-- Opening Marker --

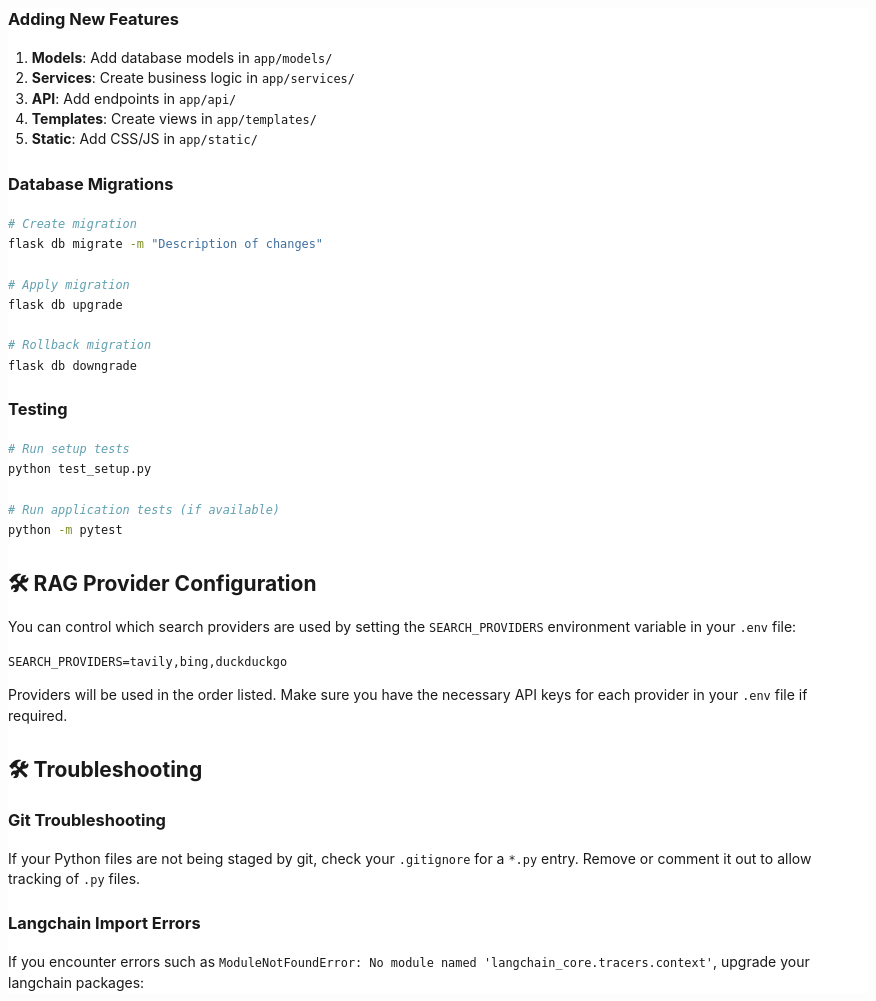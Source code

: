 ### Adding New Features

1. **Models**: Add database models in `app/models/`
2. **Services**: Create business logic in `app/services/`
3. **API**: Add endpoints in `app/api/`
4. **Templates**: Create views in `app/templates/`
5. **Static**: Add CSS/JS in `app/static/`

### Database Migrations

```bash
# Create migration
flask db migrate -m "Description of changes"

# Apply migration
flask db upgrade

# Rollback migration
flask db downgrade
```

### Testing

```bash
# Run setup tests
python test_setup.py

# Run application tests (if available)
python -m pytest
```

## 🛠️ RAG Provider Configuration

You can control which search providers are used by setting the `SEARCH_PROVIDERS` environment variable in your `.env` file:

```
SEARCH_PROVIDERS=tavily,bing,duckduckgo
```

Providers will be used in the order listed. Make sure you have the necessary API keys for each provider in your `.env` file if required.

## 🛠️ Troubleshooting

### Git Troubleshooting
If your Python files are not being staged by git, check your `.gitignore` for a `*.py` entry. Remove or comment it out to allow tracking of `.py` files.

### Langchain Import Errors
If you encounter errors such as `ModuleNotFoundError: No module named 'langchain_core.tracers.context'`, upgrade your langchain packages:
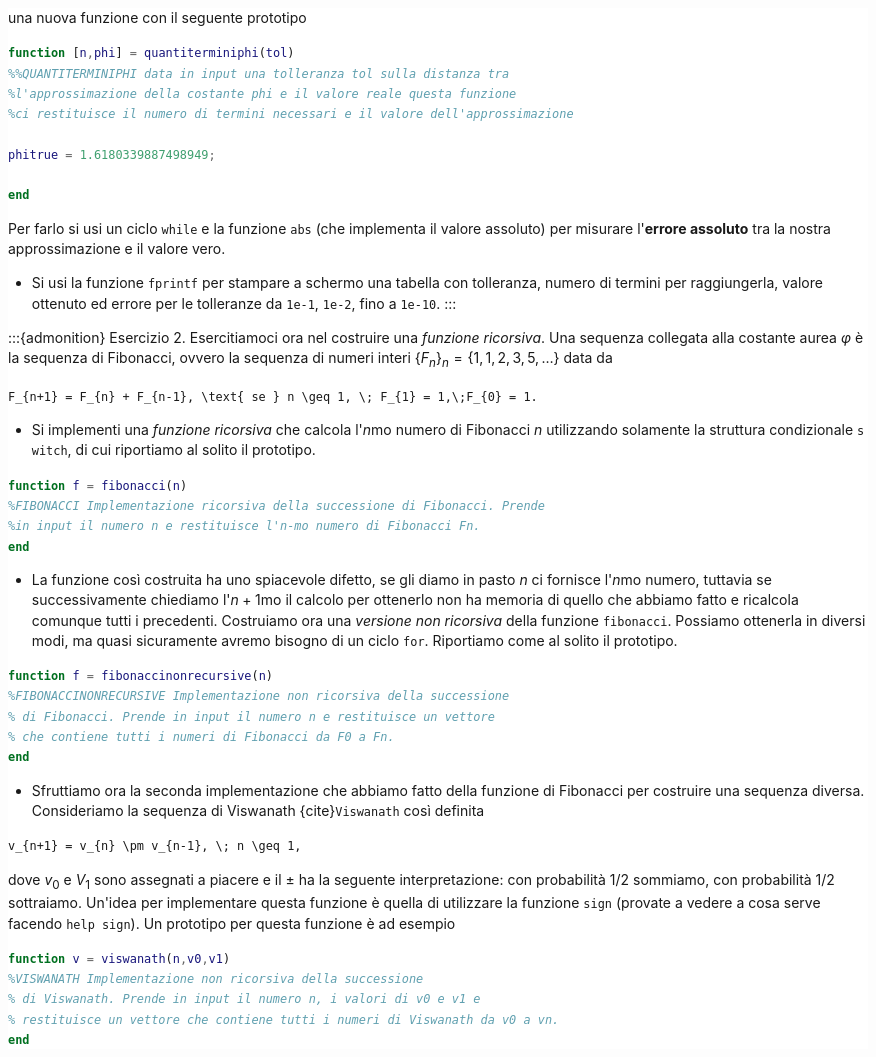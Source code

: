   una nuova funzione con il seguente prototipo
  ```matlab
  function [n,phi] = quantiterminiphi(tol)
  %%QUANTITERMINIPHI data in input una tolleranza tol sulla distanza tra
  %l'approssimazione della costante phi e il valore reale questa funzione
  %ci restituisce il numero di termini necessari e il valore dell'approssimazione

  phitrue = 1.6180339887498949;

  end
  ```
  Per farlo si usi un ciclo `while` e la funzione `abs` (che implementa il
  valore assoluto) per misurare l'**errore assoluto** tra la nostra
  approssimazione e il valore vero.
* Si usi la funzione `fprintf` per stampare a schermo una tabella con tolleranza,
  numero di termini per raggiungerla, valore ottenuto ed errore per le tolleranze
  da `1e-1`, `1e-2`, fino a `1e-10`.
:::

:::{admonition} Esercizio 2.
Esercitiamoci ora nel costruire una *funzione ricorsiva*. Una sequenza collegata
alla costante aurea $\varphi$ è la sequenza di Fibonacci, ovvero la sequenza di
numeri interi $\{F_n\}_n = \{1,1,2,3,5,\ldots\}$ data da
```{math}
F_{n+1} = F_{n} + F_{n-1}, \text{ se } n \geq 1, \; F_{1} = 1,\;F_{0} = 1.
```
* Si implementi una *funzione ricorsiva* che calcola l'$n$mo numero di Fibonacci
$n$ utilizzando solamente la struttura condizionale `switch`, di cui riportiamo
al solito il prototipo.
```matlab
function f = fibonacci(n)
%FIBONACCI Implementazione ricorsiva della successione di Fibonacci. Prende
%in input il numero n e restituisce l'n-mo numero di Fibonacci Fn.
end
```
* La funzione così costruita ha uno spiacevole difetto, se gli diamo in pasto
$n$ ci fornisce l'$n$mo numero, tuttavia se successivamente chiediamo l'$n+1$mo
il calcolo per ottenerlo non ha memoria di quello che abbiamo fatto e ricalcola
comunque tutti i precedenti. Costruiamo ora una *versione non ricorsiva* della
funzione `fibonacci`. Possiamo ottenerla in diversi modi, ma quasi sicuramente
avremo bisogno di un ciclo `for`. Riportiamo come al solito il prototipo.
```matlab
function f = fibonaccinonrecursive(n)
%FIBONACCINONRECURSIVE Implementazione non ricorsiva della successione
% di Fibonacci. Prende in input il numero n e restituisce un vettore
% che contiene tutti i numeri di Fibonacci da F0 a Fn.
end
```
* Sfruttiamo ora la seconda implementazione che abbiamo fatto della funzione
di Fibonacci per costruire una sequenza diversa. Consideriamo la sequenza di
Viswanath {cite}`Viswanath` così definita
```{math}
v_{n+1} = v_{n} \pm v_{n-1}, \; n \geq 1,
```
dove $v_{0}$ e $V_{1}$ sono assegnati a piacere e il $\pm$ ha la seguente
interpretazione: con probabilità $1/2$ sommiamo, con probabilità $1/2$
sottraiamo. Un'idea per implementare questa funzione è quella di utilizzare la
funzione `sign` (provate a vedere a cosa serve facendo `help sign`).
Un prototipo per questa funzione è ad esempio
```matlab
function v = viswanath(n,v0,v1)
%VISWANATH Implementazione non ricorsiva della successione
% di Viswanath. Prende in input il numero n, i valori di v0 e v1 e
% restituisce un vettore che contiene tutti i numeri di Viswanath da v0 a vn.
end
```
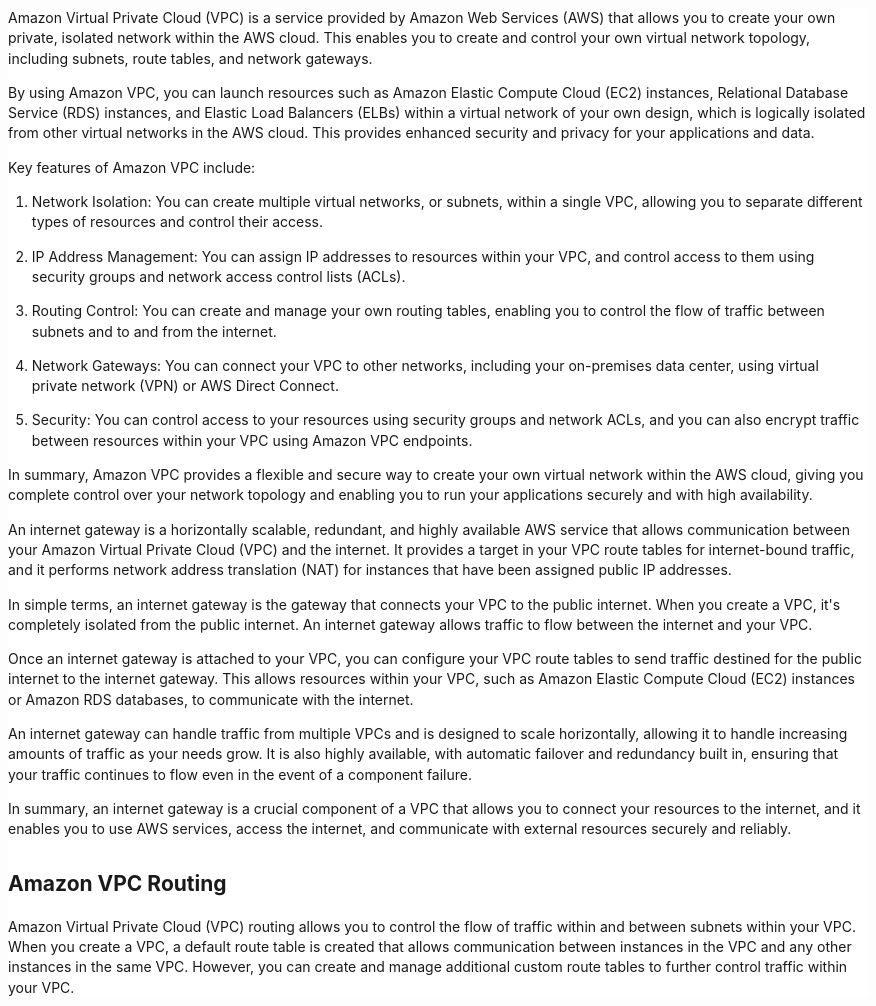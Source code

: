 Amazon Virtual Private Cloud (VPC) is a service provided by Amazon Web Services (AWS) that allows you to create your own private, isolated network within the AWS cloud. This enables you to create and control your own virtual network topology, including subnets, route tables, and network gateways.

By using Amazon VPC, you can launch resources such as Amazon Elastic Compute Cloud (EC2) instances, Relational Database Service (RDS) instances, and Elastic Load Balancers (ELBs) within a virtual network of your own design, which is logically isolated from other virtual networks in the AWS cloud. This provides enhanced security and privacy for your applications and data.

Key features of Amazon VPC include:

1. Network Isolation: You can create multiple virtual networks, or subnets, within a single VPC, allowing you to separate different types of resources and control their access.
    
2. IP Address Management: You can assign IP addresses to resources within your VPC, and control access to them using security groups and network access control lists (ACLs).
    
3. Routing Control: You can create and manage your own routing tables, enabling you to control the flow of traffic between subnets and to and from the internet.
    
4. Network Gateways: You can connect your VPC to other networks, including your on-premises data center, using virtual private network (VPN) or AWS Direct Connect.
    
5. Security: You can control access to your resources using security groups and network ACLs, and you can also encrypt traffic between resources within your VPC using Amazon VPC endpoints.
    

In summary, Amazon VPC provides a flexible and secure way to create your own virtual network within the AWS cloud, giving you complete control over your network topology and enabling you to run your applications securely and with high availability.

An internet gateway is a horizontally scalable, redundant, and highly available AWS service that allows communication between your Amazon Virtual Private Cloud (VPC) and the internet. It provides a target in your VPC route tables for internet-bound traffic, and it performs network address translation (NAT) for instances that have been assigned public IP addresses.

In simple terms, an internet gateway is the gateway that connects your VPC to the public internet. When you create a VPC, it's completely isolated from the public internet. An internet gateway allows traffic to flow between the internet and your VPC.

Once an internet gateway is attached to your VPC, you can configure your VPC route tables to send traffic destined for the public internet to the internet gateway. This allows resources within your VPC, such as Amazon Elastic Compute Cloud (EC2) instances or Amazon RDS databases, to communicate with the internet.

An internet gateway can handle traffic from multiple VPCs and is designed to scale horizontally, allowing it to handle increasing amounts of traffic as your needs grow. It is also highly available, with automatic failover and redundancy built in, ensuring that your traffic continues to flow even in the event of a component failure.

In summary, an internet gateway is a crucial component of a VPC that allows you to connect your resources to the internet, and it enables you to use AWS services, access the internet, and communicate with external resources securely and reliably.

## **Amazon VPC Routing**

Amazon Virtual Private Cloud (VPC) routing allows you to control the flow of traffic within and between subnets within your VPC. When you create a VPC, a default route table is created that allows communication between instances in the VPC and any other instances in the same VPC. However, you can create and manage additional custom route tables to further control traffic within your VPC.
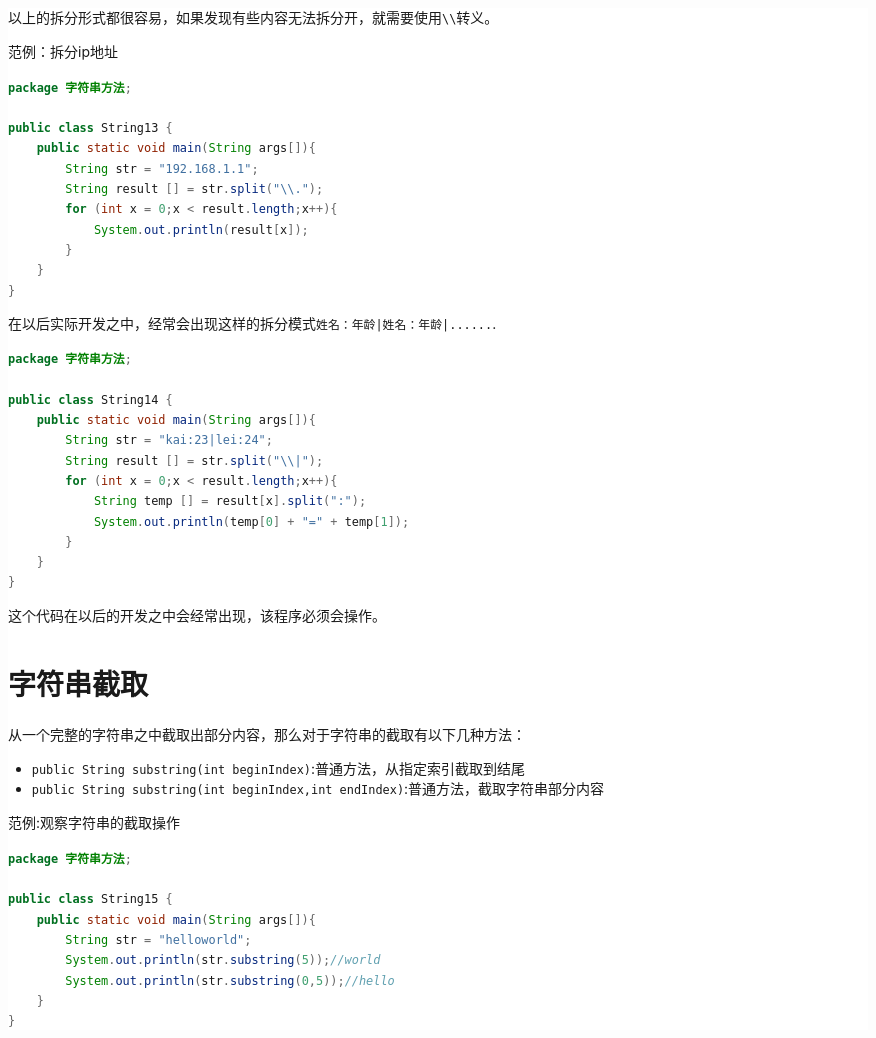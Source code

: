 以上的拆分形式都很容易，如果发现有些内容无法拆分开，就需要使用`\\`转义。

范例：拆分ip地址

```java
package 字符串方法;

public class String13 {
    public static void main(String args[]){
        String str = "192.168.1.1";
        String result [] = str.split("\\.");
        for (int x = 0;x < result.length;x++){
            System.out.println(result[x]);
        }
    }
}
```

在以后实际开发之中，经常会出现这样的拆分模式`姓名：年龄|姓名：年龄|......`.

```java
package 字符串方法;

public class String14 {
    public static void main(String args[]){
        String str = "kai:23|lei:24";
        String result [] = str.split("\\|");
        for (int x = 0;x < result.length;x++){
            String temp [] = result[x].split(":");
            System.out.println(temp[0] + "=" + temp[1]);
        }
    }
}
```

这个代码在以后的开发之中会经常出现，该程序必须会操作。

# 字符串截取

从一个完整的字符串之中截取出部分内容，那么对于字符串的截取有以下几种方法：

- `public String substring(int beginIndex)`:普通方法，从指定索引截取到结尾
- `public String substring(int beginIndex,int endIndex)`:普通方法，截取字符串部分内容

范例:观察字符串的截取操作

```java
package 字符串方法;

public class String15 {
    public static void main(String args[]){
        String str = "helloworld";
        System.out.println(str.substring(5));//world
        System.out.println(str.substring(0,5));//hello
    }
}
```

-- Closing Marker --

_PROBLEM DESCRIPTION_: Write out again, exactly, the lines from the start of the listing up to the line containing "## 🛠️ RAG Provider Configuration", with both ends and without pictures.

_RESPONSE AREA_:
Source code

: ### Adding New Features

1. **Models**: Add database models in `app/models/`
2. **Services**: Create business logic in `app/services/`
3. **API**: Add endpoints in `app/api/`
4. **Templates**: Create views in `app/templates/`
5. **Static**: Add CSS/JS in `app/static/`

### Database Migrations

```bash
# Create migration
flask db migrate -m "Description of changes"

# Apply migration
flask db upgrade

# Rollback migration
flask db downgrade
```

### Testing

```bash
# Run setup tests
python test_setup.py

# Run application tests (if available)
python -m pytest
```

## 🛠️ RAG Provider Configuration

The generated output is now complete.